The United States financial crisis shifted the global economical dynamics, and suddenly developed economies weren't as attractive as they used to be. Real interest rates--that is, the rate of interest adjusted by inflation, for comparative measures--in the US declined from 5% in 2007 to 2.8% in 2008 and gradually decreased to 0.87% in 2012. Measures were taken in order to boost the economy and increase the currency flow, which placed the country into monetary expansion. This fiscal stimulus has continued for the past years, in which the FED has lowered the country's interest rates to extremely low levels--through what has been considered as unconventional methods--, and where low growth rates for the economy have been recorded. As Marco Polo (pen-name), an experienced global financial investor and advisor at OfWealth puts it:

When all else has failed, and the government of a bankrupt country is really desperate, it instructs the central bank to print money for the government to spend, so it can stay in power. The central bank does what it's told, so that it doesn't lose its "independence", but comes up with a fancy name and a complex process to hide what is really going on. It then buys government bonds by the bucket load, which creates artificial demand and raises bond prices, which means bond yields are reduced. This means the government can borrow new money at lower interest rates than before. But the best part is that the huge amount of bonds owned by the central bank itself are effectively interest free loans, since interest received is paid back to the government.

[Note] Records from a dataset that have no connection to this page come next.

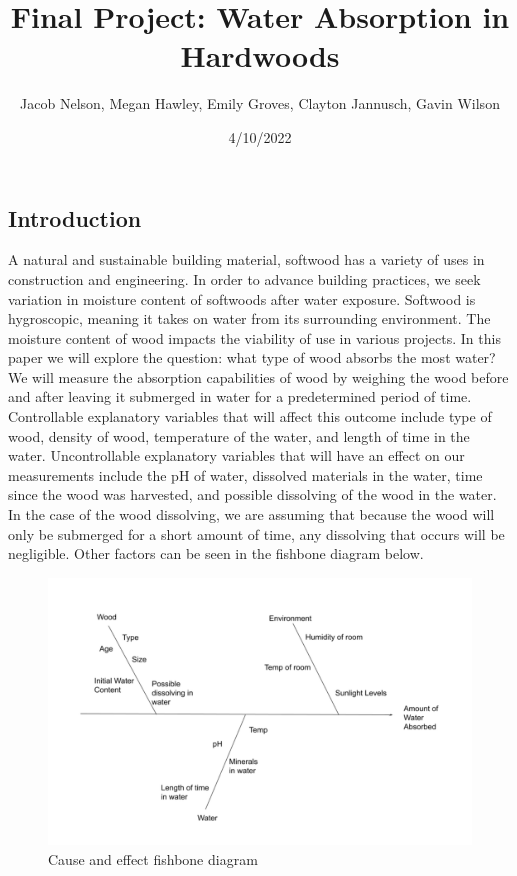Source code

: \documentclass[
]{article}
\title{Final Project: Water Absorption in Hardwoods}
\author{Jacob Nelson, Megan Hawley, Emily Groves, Clayton Jannusch,
Gavin Wilson}
\date{4/10/2022}
\begin{document}
\maketitle

\hypertarget{introduction}{%
\subsection{Introduction}\label{introduction}}

A natural and sustainable building material, softwood has a variety of
uses in construction and engineering. In order to advance building
practices, we seek variation in moisture content of softwoods after
water exposure. Softwood is hygroscopic, meaning it takes on water from
its surrounding environment. The moisture content of wood impacts the
viability of use in various projects. In this paper we will explore the
question: what type of wood absorbs the most water? We will measure the
absorption capabilities of wood by weighing the wood before and after
leaving it submerged in water for a predetermined period of time.
Controllable explanatory variables that will affect this outcome include
type of wood, density of wood, temperature of the water, and length of
time in the water. Uncontrollable explanatory variables that will have
an effect on our measurements include the pH of water, dissolved
materials in the water, time since the wood was harvested, and possible
dissolving of the wood in the water. In the case of the wood dissolving,
we are assuming that because the wood will only be submerged for a short
amount of time, any dissolving that occurs will be negligible. Other
factors can be seen in the fishbone diagram below.

\begin{figure}

{\centering \includegraphics[width=0.8\linewidth]{fishbone} 

}

\caption{Cause and effect fishbone diagram}\label{fig:unnamed-chunk-1}
\end{figure}
\end{document}
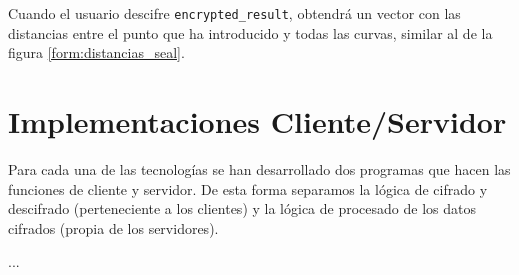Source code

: Cuando el usuario descifre \verb|encrypted_result|, obtendrá un vector con las distancias entre el punto que ha introducido y todas las curvas, similar al de la figura \ref{form:distancias_seal}.


\section{Implementaciones Cliente/Servidor}

Para cada una de las tecnologías se han desarrollado dos programas que hacen las funciones de cliente y servidor. De esta forma separamos la lógica de cifrado y descifrado (perteneciente a los clientes) y la lógica de procesado de los datos cifrados (propia de los servidores).

...

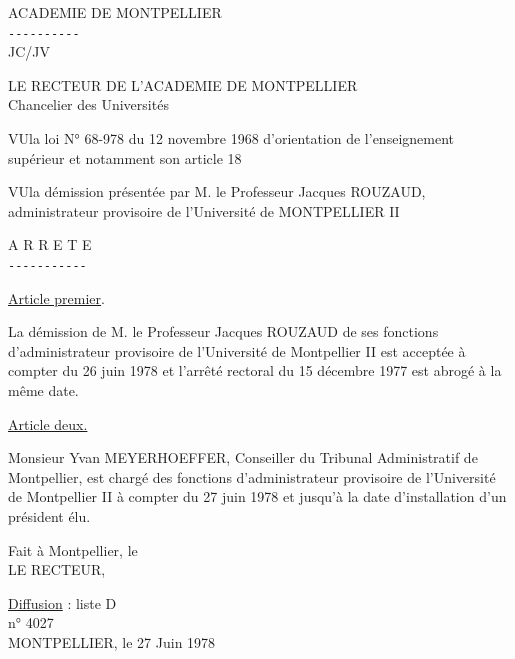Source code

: ACADEMIE DE MONTPELLIER\\
\texttt{-{}-{}-{}-{}-{}-{}-{}-{}-{}-}\\
JC/JV

LE RECTEUR DE L'ACADEMIE DE MONTPELLIER\\
Chancelier des Universités

VU\quad la loi N° 68-978 du 12 novembre 1968 d'orientation de l'enseignement supérieur et notamment son article 18

VU\quad la démission présentée par M. le Professeur Jacques ROUZAUD, administrateur provisoire de l'Université de MONTPELLIER II

\begin{center}A R R E T E\\
\texttt{-{}-{}-{}-{}-{}-{}-{}-{}-{}-{}-}\end{center}

\uline{Article premier}.

La démission de M. le Professeur Jacques ROUZAUD de ses fonctions d'administrateur provisoire de l'Université de Montpellier II est acceptée à compter du 26 juin 1978 et l'arrêté rectoral du 15 décembre 1977 est abrogé à la même date.

\uline{Article deux.}

Monsieur Yvan MEYERHOEFFER, Conseiller du Tribunal Administratif de Montpellier, est chargé des fonctions d'administrateur provisoire de l'Université de Montpellier II à compter du 27 juin 1978 et jusqu'à la date d'installation d'un président élu.

Fait à Montpellier, le \\
LE RECTEUR,\\

\uline{Diffusion} : liste D\\
n° 4027\\
MONTPELLIER, le 27 Juin 1978

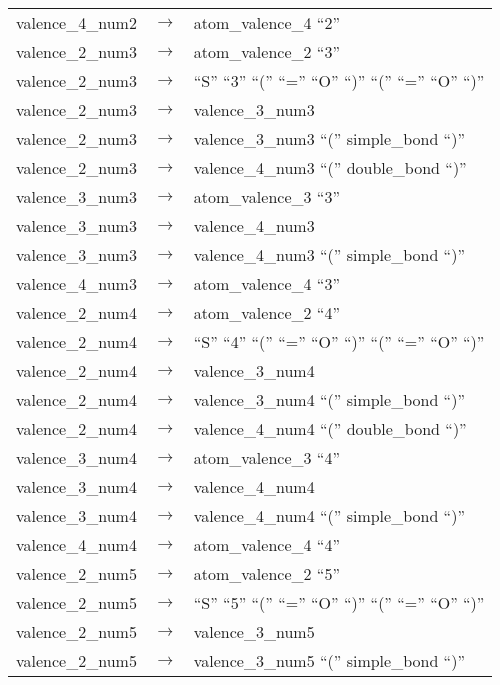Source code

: \begin{longtable}{m{} p{} p{}}
    valence\_4\_num2 & $\rightarrow$ & atom\_valence\_4 ``2'' \\
    valence\_2\_num3 & $\rightarrow$ & atom\_valence\_2 ``3'' \\
    valence\_2\_num3 & $\rightarrow$ & ``S'' ``3'' ``('' ``='' ``O'' ``)'' ``('' ``='' ``O'' ``)'' \\
    valence\_2\_num3 & $\rightarrow$ & valence\_3\_num3 \\
    valence\_2\_num3 & $\rightarrow$ & valence\_3\_num3 ``('' simple\_bond ``)'' \\
    valence\_2\_num3 & $\rightarrow$ & valence\_4\_num3 ``('' double\_bond ``)'' \\
    valence\_3\_num3 & $\rightarrow$ & atom\_valence\_3 ``3'' \\
    valence\_3\_num3 & $\rightarrow$ & valence\_4\_num3 \\
    valence\_3\_num3 & $\rightarrow$ & valence\_4\_num3 ``('' simple\_bond ``)'' \\
    valence\_4\_num3 & $\rightarrow$ & atom\_valence\_4 ``3'' \\
    valence\_2\_num4 & $\rightarrow$ & atom\_valence\_2 ``4'' \\
    valence\_2\_num4 & $\rightarrow$ & ``S'' ``4'' ``('' ``='' ``O'' ``)'' ``('' ``='' ``O'' ``)'' \\
    valence\_2\_num4 & $\rightarrow$ & valence\_3\_num4 \\
    valence\_2\_num4 & $\rightarrow$ & valence\_3\_num4 ``('' simple\_bond ``)'' \\
    valence\_2\_num4 & $\rightarrow$ & valence\_4\_num4 ``('' double\_bond ``)'' \\
    valence\_3\_num4 & $\rightarrow$ & atom\_valence\_3 ``4'' \\
    valence\_3\_num4 & $\rightarrow$ & valence\_4\_num4 \\
    valence\_3\_num4 & $\rightarrow$ & valence\_4\_num4 ``('' simple\_bond ``)'' \\
    valence\_4\_num4 & $\rightarrow$ & atom\_valence\_4 ``4'' \\
    valence\_2\_num5 & $\rightarrow$ & atom\_valence\_2 ``5'' \\
    valence\_2\_num5 & $\rightarrow$ & ``S'' ``5'' ``('' ``='' ``O'' ``)'' ``('' ``='' ``O'' ``)'' \\
    valence\_2\_num5 & $\rightarrow$ & valence\_3\_num5 \\
    valence\_2\_num5 & $\rightarrow$ & valence\_3\_num5 ``('' simple\_bond ``)'' \\

\end{longtable}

After a negative growth rate in 2009 (-3.1%), there has been a relative stabilization for the following years, fluctuating around 2% between 2010 and 2012. The massive amounts of liquidity injected into the financial system in a virtually interest free environment, drove investors to seek for higher yields, which were to be found abroad: at emerging markets.

Colombia--amongst other emerging economies--suddenly became an attractive spot for investment. Recent growth in its economy--3.97% in 2010 and 6.6% in 2011--, what appears to be political stability, substantial decrease in violence, a healthy commercial balance, higher interest rates and a market open to new opportunities, services and products were all important factors to lure capital. Foreign direct investment rushed into the country, with spikes for year 2011 (USD $13.4 billion) and 2012 (USD $15.8 billion). (World Bank) It seemed as if Colombia was a hidden miracle no one was aware of. It had somehow developed a "resistance" to external shocks, or so it seemed.

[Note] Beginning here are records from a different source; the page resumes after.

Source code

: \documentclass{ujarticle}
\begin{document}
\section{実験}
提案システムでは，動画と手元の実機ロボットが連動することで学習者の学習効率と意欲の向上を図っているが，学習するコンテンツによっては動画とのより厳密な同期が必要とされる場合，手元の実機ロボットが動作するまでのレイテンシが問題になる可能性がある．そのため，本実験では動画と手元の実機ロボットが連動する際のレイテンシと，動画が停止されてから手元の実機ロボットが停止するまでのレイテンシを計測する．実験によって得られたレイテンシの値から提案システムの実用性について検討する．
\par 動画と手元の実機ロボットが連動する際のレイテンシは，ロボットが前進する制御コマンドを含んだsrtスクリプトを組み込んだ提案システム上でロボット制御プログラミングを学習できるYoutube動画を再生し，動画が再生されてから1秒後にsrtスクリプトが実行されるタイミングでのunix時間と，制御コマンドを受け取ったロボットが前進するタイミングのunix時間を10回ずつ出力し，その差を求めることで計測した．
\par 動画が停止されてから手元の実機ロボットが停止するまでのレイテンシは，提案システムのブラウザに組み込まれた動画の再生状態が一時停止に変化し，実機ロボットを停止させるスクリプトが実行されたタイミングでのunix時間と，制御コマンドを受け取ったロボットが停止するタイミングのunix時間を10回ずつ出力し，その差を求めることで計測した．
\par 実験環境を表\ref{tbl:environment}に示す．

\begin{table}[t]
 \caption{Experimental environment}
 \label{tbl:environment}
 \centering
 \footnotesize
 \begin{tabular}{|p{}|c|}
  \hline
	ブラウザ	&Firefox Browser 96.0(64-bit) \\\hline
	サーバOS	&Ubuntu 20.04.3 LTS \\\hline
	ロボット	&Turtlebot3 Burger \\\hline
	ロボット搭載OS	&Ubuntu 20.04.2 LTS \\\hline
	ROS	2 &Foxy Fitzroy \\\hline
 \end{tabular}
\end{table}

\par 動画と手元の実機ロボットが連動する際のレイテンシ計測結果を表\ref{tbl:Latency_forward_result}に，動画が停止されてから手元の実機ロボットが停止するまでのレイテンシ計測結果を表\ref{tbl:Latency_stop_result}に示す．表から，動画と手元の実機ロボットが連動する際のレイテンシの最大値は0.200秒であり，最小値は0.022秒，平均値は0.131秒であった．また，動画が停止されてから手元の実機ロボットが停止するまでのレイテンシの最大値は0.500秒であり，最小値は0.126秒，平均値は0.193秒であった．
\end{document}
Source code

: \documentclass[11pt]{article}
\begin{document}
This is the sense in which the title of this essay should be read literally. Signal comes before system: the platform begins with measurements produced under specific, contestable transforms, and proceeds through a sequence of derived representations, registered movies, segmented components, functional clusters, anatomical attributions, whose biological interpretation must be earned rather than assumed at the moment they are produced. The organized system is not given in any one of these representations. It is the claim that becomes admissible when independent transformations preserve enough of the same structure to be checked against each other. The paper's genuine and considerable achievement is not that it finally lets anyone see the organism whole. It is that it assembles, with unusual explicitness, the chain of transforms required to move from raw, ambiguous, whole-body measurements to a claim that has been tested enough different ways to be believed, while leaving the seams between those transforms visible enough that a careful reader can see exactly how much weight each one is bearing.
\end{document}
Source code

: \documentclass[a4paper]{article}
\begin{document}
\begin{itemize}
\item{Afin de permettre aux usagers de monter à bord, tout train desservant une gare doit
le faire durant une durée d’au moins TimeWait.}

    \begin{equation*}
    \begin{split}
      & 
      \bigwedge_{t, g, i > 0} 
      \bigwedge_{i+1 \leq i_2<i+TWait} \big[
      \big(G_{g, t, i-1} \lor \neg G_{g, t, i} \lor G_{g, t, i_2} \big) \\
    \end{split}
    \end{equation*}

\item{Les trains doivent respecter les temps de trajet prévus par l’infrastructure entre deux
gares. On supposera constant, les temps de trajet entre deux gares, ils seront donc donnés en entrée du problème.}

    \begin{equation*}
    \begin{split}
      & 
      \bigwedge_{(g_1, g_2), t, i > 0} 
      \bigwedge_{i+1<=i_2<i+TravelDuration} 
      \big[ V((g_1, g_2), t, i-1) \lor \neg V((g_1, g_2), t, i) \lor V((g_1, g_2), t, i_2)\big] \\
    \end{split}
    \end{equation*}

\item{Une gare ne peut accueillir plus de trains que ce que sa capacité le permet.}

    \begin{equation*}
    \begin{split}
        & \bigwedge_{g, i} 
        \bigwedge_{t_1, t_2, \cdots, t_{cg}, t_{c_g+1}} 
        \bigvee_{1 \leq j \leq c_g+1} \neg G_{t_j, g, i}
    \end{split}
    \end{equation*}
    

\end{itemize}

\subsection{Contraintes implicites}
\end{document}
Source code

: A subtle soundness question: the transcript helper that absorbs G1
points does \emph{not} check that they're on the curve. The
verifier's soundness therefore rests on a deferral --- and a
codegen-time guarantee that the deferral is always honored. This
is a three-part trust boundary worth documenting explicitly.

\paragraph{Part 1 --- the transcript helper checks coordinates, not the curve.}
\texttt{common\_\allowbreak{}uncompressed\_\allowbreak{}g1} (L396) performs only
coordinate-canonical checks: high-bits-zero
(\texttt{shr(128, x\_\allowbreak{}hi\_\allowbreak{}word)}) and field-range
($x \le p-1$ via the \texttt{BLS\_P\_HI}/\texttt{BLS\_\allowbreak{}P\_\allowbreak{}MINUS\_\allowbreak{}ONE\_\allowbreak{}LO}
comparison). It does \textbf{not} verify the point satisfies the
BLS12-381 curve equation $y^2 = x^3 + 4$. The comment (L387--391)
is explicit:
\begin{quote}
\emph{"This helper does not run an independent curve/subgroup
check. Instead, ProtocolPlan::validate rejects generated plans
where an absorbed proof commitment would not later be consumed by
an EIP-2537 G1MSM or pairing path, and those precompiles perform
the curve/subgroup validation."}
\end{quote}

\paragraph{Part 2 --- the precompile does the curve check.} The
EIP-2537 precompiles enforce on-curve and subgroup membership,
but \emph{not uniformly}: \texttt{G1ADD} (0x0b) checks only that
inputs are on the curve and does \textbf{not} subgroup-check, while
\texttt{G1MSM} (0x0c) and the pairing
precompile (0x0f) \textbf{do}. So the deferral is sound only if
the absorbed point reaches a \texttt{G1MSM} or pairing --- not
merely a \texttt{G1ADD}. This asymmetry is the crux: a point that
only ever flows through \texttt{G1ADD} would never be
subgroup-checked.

The following is a comparison between Colombia and the United States, both for changes in GDP, as well as in Real Interest Rates for the period in consideration:(Retrieved from World Bank)

2013-10-08-01.png

2013-10-08-02.png

It seems as though the crisis in the US has actually been beneficial to the Colombian economy. But sudden prosperity can only last for so long.

The Federal Reserve System of the United States has announced the end of its monetary expansion policies in the months to come (subject to data). At a domestic level, this means interest rates will necessarily rise, and this will make the acquisition of international funding a bit more difficult. Once again, capitals will be lured back into the US, and the public will be under the impression that the economy is recovering--this may be true to some extent, but requires further analysis--in the current economical juncture.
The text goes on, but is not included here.